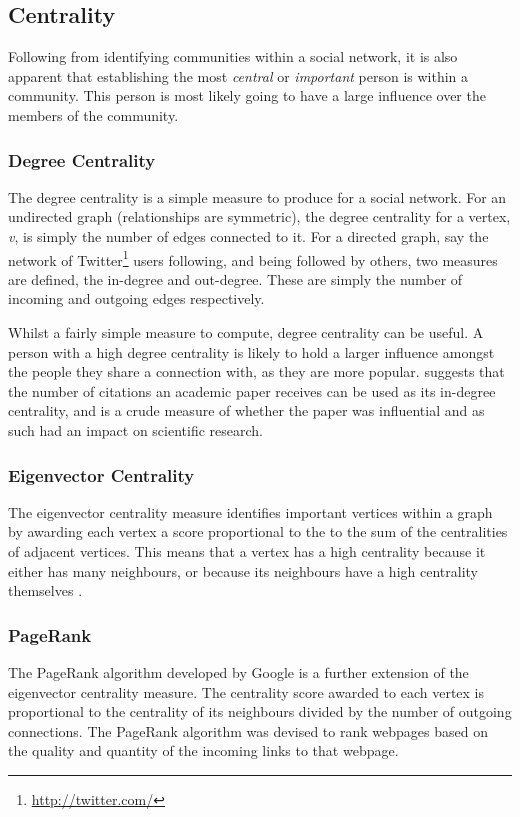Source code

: \subsection{Centrality}
Following from identifying communities within a social network, it is also apparent that establishing the most \emph{central} or \emph{important} person is within a community. This person is most likely going to have a large influence over the members of the community.

\subsubsection{Degree Centrality}
The degree centrality is a simple measure to produce for a social network. For an undirected graph (relationships are symmetric), the degree centrality for a vertex, \emph{v}, is simply the number of edges connected to it. For a directed graph, say the network of Twitter\footnote{\url{http://twitter.com/}} users following, and being followed by others, two measures are defined, the in-degree and out-degree. These are simply the number of incoming and outgoing edges respectively.

Whilst a fairly simple measure to compute, degree centrality can be useful. A person with a high degree centrality is likely to hold a larger influence amongst the people they share a connection with, as they are more popular. \cite[p.~169]{newman10} suggests that the number of citations an academic paper receives can be used as its in-degree centrality, and is a crude measure of whether the paper was influential and as such had an impact on scientific research.

\subsubsection{Eigenvector Centrality}
The eigenvector centrality measure identifies important vertices within a graph by awarding each vertex a score proportional to the to the sum of the centralities of adjacent vertices. This means that a vertex has a high centrality because it either has many neighbours, or because its neighbours have a high centrality themselves \cite{newman10}.

\subsubsection{PageRank}
The PageRank algorithm \cite{pagerank} developed by Google is a further extension of the eigenvector centrality measure. The centrality score awarded to each vertex is proportional to the centrality of its neighbours divided by the number of outgoing connections. The PageRank algorithm was devised to rank webpages based on the quality and quantity of the incoming links to that webpage.

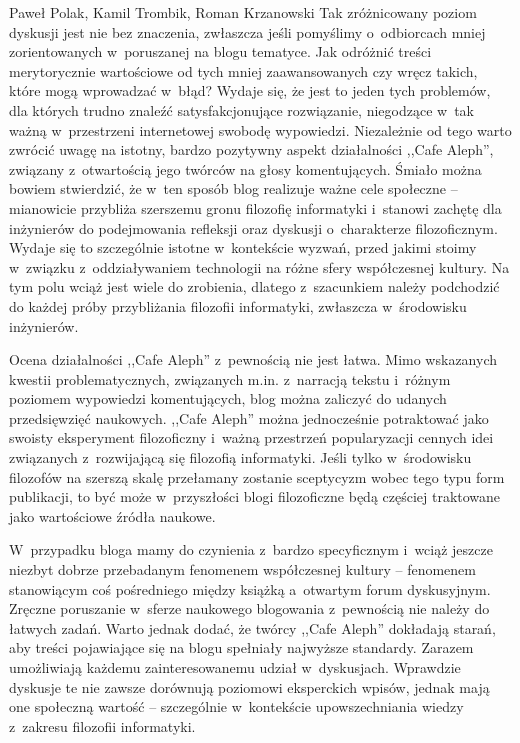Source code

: \begin{newrevplenv}{Paweł Polak, Kamil Trombik, Roman Krzanowski}
Tak zróżnicowany poziom dyskusji jest nie bez znaczenia, zwłaszcza jeśli pomyślimy o~odbiorcach mniej zorientowanych w~poruszanej na blogu tematyce. Jak odróżnić treści merytorycznie wartościowe od tych mniej zaawansowanych czy wręcz takich, które mogą wprowadzać w~błąd? Wydaje się, że jest to jeden tych problemów, dla których trudno znaleźć satysfakcjonujące rozwiązanie, niegodzące w~tak ważną w~przestrzeni internetowej swobodę wypowiedzi. Niezależnie od tego warto zwrócić uwagę na istotny, bardzo pozytywny aspekt działalności ,,Cafe Aleph'', związany z~otwartością jego twórców na głosy komentujących. Śmiało można bowiem stwierdzić, że w~ten sposób blog realizuje ważne cele społeczne -- mianowicie przybliża szerszemu gronu filozofię informatyki i~stanowi zachętę dla inżynierów do podejmowania refleksji oraz dyskusji o~charakterze filozoficznym. Wydaje się to szczególnie istotne w~kontekście wyzwań, przed jakimi stoimy w~związku z~oddziaływaniem technologii na różne sfery współczesnej kultury. Na tym polu wciąż jest wiele do zrobienia, dlatego z~szacunkiem należy podchodzić do każdej próby przybliżania filozofii informatyki, zwłaszcza w~środowisku inżynierów.

Ocena działalności ,,Cafe Aleph'' z~pewnością nie jest łatwa. Mimo wskazanych kwestii problematycznych, związanych m.in. z~narracją tekstu i~różnym poziomem wypowiedzi komentujących, blog można zaliczyć do udanych przedsięwzięć naukowych. ,,Cafe Aleph'' można jednocześnie potraktować jako swoisty eksperyment filozoficzny i~ważną przestrzeń popularyzacji cennych idei związanych z~rozwijającą się filozofią informatyki. Jeśli tylko w~środowisku filozofów na szerszą skalę przełamany zostanie sceptycyzm wobec tego typu form publikacji, to być może w~przyszłości blogi filozoficzne będą częściej traktowane jako wartościowe źródła naukowe.

W~przypadku bloga mamy do czynienia z~bardzo specyficznym i~wciąż jeszcze niezbyt dobrze przebadanym fenomenem współczesnej kultury -- fenomenem stanowiącym coś pośredniego między książką a~otwartym forum dyskusyjnym. Zręczne poruszanie w~sferze naukowego blogowania z~pewnością nie należy do łatwych zadań. Warto jednak dodać, że twórcy ,,Cafe Aleph'' dokładają starań, aby treści pojawiające się na blogu spełniały najwyższe standardy. Zarazem umożliwiają każdemu zainteresowanemu udział w~dyskusjach. Wprawdzie dyskusje te nie zawsze dorównują poziomowi eksperckich wpisów, jednak mają one społeczną wartość -- szczególnie w~kontekście upowszechniania wiedzy z~zakresu filozofii informatyki.


\end{newrevplenv}

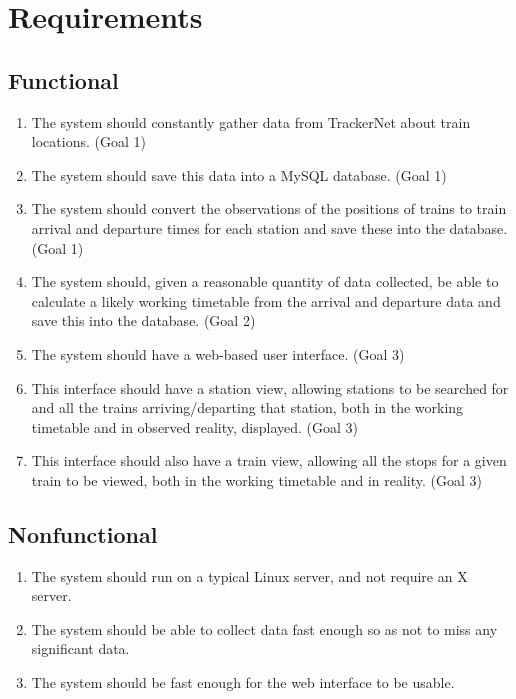 \documentclass[a4paper,12pt]{report}
\begin{document}
\chapter{Requirements}

\section{Functional}

\begin{enumerate}
  \item The system should constantly gather data from TrackerNet about train
    locations. (Goal 1)
  \item The system should save this data into a MySQL database. (Goal 1)
  \item The system should convert the observations of the positions of trains
    to train arrival and departure times for each station and save these into
    the database. (Goal 1)
  \item The system should, given a reasonable quantity of data collected, be
    able to calculate a likely working timetable from the arrival and departure
    data and save this into the database. (Goal 2)
  \item The system should have a web-based user interface. (Goal 3)
  \item This interface should have a station view, allowing stations to be
    searched for and all the trains arriving/departing that station, both in
    the working timetable and in observed reality, displayed. (Goal 3)
  \item This interface should also have a train view, allowing all the stops
    for a given train to be viewed, both in the working timetable and in
    reality. (Goal 3)
\end{enumerate}

\section{Nonfunctional}

\begin{enumerate}
  \item The system should run on a typical Linux server, and not require an X
    server.
  \item The system should be able to collect data fast enough so as not to miss
    any significant data.
  \item The system should be fast enough for the web interface to be usable.
\end{enumerate}
\end{document}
________________
*Exercise objective*. Please reproduce all the material exactly. Pictures stay out of the copy.

*Output of the task*.
Source code

: \subsection{Centrality}
Following from identifying communities within a social network, it is also apparent that establishing the most \emph{central} or \emph{important} person is within a community. This person is most likely going to have a large influence over the members of the community.

\subsubsection{Degree Centrality}
The degree centrality is a simple measure to produce for a social network. For an undirected graph (relationships are symmetric), the degree centrality for a vertex, \emph{v}, is simply the number of edges connected to it. For a directed graph, say the network of Twitter\footnote{\url{http://twitter.com/}} users following, and being followed by others, two measures are defined, the in-degree and out-degree. These are simply the number of incoming and outgoing edges respectively.

Whilst a fairly simple measure to compute, degree centrality can be useful. A person with a high degree centrality is likely to hold a larger influence amongst the people they share a connection with, as they are more popular. \cite[p.~169]{newman10} suggests that the number of citations an academic paper receives can be used as its in-degree centrality, and is a crude measure of whether the paper was influential and as such had an impact on scientific research.

\subsubsection{Eigenvector Centrality}
The eigenvector centrality measure identifies important vertices within a graph by awarding each vertex a score proportional to the to the sum of the centralities of adjacent vertices. This means that a vertex has a high centrality because it either has many neighbours, or because its neighbours have a high centrality themselves \cite{newman10}.

\subsubsection{PageRank}
The PageRank algorithm \cite{pagerank} developed by Google is a further extension of the eigenvector centrality measure. The centrality score awarded to each vertex is proportional to the centrality of its neighbours divided by the number of outgoing connections. The PageRank algorithm was devised to rank webpages based on the quality and quantity of the incoming links to that webpage.

Source code

: \begin{newrevplenv}{Paweł Polak, Kamil Trombik, Roman Krzanowski}
Tak zróżnicowany poziom dyskusji jest nie bez znaczenia, zwłaszcza jeśli pomyślimy o~odbiorcach mniej zorientowanych w~poruszanej na blogu tematyce. Jak odróżnić treści merytorycznie wartościowe od tych mniej zaawansowanych czy wręcz takich, które mogą wprowadzać w~błąd? Wydaje się, że jest to jeden tych problemów, dla których trudno znaleźć satysfakcjonujące rozwiązanie, niegodzące w~tak ważną w~przestrzeni internetowej swobodę wypowiedzi. Niezależnie od tego warto zwrócić uwagę na istotny, bardzo pozytywny aspekt działalności ,,Cafe Aleph'', związany z~otwartością jego twórców na głosy komentujących. Śmiało można bowiem stwierdzić, że w~ten sposób blog realizuje ważne cele społeczne -- mianowicie przybliża szerszemu gronu filozofię informatyki i~stanowi zachętę dla inżynierów do podejmowania refleksji oraz dyskusji o~charakterze filozoficznym. Wydaje się to szczególnie istotne w~kontekście wyzwań, przed jakimi stoimy w~związku z~oddziaływaniem technologii na różne sfery współczesnej kultury. Na tym polu wciąż jest wiele do zrobienia, dlatego z~szacunkiem należy podchodzić do każdej próby przybliżania filozofii informatyki, zwłaszcza w~środowisku inżynierów.

Ocena działalności ,,Cafe Aleph'' z~pewnością nie jest łatwa. Mimo wskazanych kwestii problematycznych, związanych m.in. z~narracją tekstu i~różnym poziomem wypowiedzi komentujących, blog można zaliczyć do udanych przedsięwzięć naukowych. ,,Cafe Aleph'' można jednocześnie potraktować jako swoisty eksperyment filozoficzny i~ważną przestrzeń popularyzacji cennych idei związanych z~rozwijającą się filozofią informatyki. Jeśli tylko w~środowisku filozofów na szerszą skalę przełamany zostanie sceptycyzm wobec tego typu form publikacji, to być może w~przyszłości blogi filozoficzne będą częściej traktowane jako wartościowe źródła naukowe.

W~przypadku bloga mamy do czynienia z~bardzo specyficznym i~wciąż jeszcze niezbyt dobrze przebadanym fenomenem współczesnej kultury -- fenomenem stanowiącym coś pośredniego między książką a~otwartym forum dyskusyjnym. Zręczne poruszanie w~sferze naukowego blogowania z~pewnością nie należy do łatwych zadań. Warto jednak dodać, że twórcy ,,Cafe Aleph'' dokładają starań, aby treści pojawiające się na blogu spełniały najwyższe standardy. Zarazem umożliwiają każdemu zainteresowanemu udział w~dyskusjach. Wprawdzie dyskusje te nie zawsze dorównują poziomowi eksperckich wpisów, jednak mają one społeczną wartość -- szczególnie w~kontekście upowszechniania wiedzy z~zakresu filozofii informatyki.


\end{newrevplenv}

 \documentclass[a4paper,12pt]{report}
\begin{document}
\chapter{Requirements}

\section{Functional}

\begin{enumerate}
  \item The system should constantly gather data from TrackerNet about train
    locations. (Goal 1)
  \item The system should save this data into a MySQL database. (Goal 1)
  \item The system should convert the observations of the positions of trains
    to train arrival and departure times for each station and save these into
    the database. (Goal 1)
  \item The system should, given a reasonable quantity of data collected, be
    able to calculate a likely working timetable from the arrival and departure
    data and save this into the database. (Goal 2)
  \item The system should have a web-based user interface. (Goal 3)
  \item This interface should have a station view, allowing stations to be
    searched for and all the trains arriving/departing that station, both in
    the working timetable and in observed reality, displayed. (Goal 3)
  \item This interface should also have a train view, allowing all the stops
    for a given train to be viewed, both in the working timetable and in
    reality. (Goal 3)
\end{enumerate}

\section{Nonfunctional}

\begin{enumerate}
  \item The system should run on a typical Linux server, and not require an X
    server.
  \item The system should be able to collect data fast enough so as not to miss
    any significant data.
  \item The system should be fast enough for the web interface to be usable.
\end{enumerate}
\end{document}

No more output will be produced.